No question that the Nook Tablet has better specs along with the higher price. You get what you pay for.

The real story here is the degree to which these tablets (along with the iPad) are building vertical delivery systems -- setting things up so that people purchase media and ebooks directly from them as opposed to other sources. Smart business model, and it will be interesting to see what the future holds.

crosstrnr, you're not being entirely fair with your comparison...

How in the world can you tell him that he's not making a fair comparison and then proceed to tell him with a straight face that the correct comparison is one in which you compare an e-reader that forces advertisements on its users with another e-reader that does not with all the same features (and perhaps better performance) at the same price?

The fair comparison is the $99 Nook Touch vs. the $139 Kindle Touch.

C'mon, man. If you're going to call somebody out for doing something it's best that you not do the same thing immediately after doing so.

BTW, I bought my Dad a Nook; gave my son my Kindle, use my Epic 4G to read ebooks, and my wife has an iPad. I love the choices in the 7" tablet range -- radically different than a few months ago!

what about the kobo vox. Is it even in league with the kindle and nook.I love using kobo just wondering where they stand

It may have a dual core chip in it and seem fast but for some reason it still doesn't seem fluid and smooth.

I think the Nook edges out the Fire. More RAM, much more device storage and better book/magazine selection. Video offerings are pretty much the same, and music is there depending on how you consume it. For me, I would just use Pandora on a portable device. I use iTunes and do all my purchasing there.

I sorta like the limited App library. I'd rather have the garbage weeded out and and only pick from the highest rated and most popular apps. Lot of time wasted wading through and trying out crappy apps.

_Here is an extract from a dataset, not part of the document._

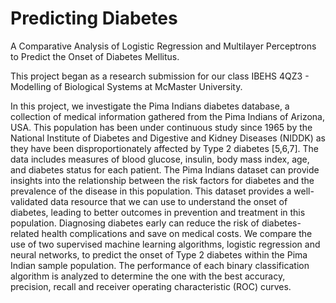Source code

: # Predicting Diabetes
A Comparative Analysis of Logistic Regression and Multilayer Perceptrons to Predict the Onset of Diabetes Mellitus.

This project began as a research submission for our class IBEHS 4QZ3 - Modelling of Biological Systems at McMaster University. 

In this project, we investigate the Pima Indians diabetes database, a collection of medical information gathered from the Pima Indians of Arizona, USA. This population has been under continuous study since 1965 by the National Institute of Diabetes and Digestive and Kidney Diseases (NIDDK) as they have been disproportionately affected by Type 2 diabetes [5,6,7]. The data includes measures of blood glucose, insulin, body mass index, age, and diabetes status for each patient. The Pima Indians dataset can provide insights into the relationship between the risk factors for diabetes and the prevalence of the disease in this population. This dataset provides a well-validated data resource that we can use to understand the onset of diabetes, leading to better outcomes in prevention and treatment in this population. Diagnosing diabetes early can reduce the risk of diabetes-related health complications and save on medical costs. We compare the use of two supervised machine learning algorithms, logistic regression and neural networks, to predict the onset of Type 2 diabetes within the Pima Indian sample population. The performance of each binary classification algorithm is analyzed to determine the one with the best accuracy, precision, recall and receiver operating characteristic (ROC) curves.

I ordered the Nook and will look at the Fire in person when it hits stores. But I do know that this device will render my Flyer useless, my PlayBook useless, and even my HTC Jetstream has been marginalized. Big device, not as portable and incredibly slow for a 1.5 mHz processor. For me, a media rich, portable, snappy device that allows me to read books, magazines, Web, news, watch TV and movies in one well integrated device? Very compelling. Amazon and B&N have a content ecosystem to tap into. 10.1" Droid tabs are too big and expensive to do most of the same thing.
There is iPad and then I think what's left of the market will be dominated by devices like the Nook and Fire which are far more attractive (be it price and content) compared to spending $600 on a Xoom or any other Droid tab, or an expensive iPad. You can justify the iPad price because it can do so many things that Droid tabs can't, but I can no longer justify spending almost the same price for a Xoom, Jetstream, etc. tablet that doesn't have the content ecosystem that Apple, Amazon, B&N have.

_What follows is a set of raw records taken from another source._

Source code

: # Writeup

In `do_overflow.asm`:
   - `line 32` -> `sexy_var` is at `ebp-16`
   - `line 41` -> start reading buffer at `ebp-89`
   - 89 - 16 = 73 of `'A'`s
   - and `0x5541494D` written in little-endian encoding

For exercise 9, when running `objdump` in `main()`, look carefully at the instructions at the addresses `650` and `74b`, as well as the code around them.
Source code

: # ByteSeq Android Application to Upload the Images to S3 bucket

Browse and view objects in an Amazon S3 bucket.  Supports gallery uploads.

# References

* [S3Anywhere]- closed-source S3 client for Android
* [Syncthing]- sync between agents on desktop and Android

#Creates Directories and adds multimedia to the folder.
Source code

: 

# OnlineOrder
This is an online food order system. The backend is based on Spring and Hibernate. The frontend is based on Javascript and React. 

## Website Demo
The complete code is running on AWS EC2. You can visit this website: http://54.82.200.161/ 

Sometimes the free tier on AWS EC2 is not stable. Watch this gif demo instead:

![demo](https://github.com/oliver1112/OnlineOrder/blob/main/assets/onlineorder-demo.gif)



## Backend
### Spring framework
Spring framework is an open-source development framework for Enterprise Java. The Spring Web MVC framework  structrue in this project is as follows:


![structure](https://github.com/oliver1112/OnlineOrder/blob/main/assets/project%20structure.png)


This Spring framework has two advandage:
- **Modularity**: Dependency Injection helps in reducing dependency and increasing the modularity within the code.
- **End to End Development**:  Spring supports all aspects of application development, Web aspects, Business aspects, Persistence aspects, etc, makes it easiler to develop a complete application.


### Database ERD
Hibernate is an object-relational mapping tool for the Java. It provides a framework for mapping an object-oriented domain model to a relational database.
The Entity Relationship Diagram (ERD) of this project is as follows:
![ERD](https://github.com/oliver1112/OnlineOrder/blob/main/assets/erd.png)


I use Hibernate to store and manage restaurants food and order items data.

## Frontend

I would like to know how responsive the touch screen is. The reason I got rid of my original NC was because the capacitive screen was terrible. I really wanted to use a capacitive stylus (boxwave) to annotate pdfs and it didnt work at all.

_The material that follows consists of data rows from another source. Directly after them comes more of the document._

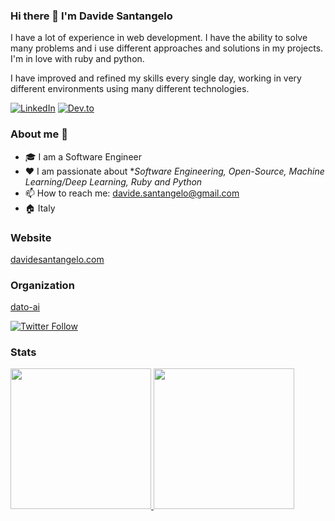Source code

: ### Hi there 👋 I'm Davide Santangelo

I have a lot of experience in web development. I have the ability to solve many problems and i use different approaches and solutions in my projects. I'm in love with ruby and python.

I have improved and refined my skills every single day, working in very different environments using many different technologies. 

<p> <a href="https://www.linkedin.com/in/davidesantangelo/" target="_blank"><img alt="LinkedIn" src="https://img.shields.io/badge/linkedin-%230077B5.svg?&style=for-the-badge&logo=linkedin&logoColor=white" /></a>  <a href="https://dev.to/daviducolo" target="_blank"><img alt="Dev.to" src="https://img.shields.io/badge/dev.to-0A0A0A?style=for-the-badge&logo=dev.to&logoColor=white" /></a> 
</p>

### About me :rocket:
- 🎓 I am a Software Engineer
- ❤️ I am passionate about **Software Engineering, Open-Source, Machine Learning/Deep Learning, Ruby and Python* 
- 📫 How to reach me: davide.santangelo@gmail.com 
- 🏠 Italy

### Website

[davidesantangelo.com](https://davidesantangelo.com)

### Organization

[dato-ai](https://github.com/dato-ai)

[![Twitter Follow][twitter-image]](https://twitter.com/daviducolo)

### Stats

<a href="https://github.com/yasinatesim">
  <img height="225" src="https://github-readme-stats.vercel.app/api?username=davidesantangelo&show_icons=true&theme=dark&include_all_commits=true&count_private=true"/>
  <img height="225" src="https://github-readme-stats.vercel.app/api/top-langs/?username=davidesantangelo&theme=dark"/>
</a>

<br>
<br>

[twitter-image]: https://img.shields.io/twitter/follow/daviducolo?style=social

When People says specs don't matter all you have to do is look at some of the reviews of the Kindle Fire and they say it gets "laggy" at times. As a hardware geek that is most probably due to only 512K ram. Also, if true and the Nook is snappy for all applications (in an unrooted from) then this is going to be huge for the Nook Tablet. Amazon should have better optimized Android than they did. I have no interest in the Fire, Nook for me all the way (haven't decided to Root or not).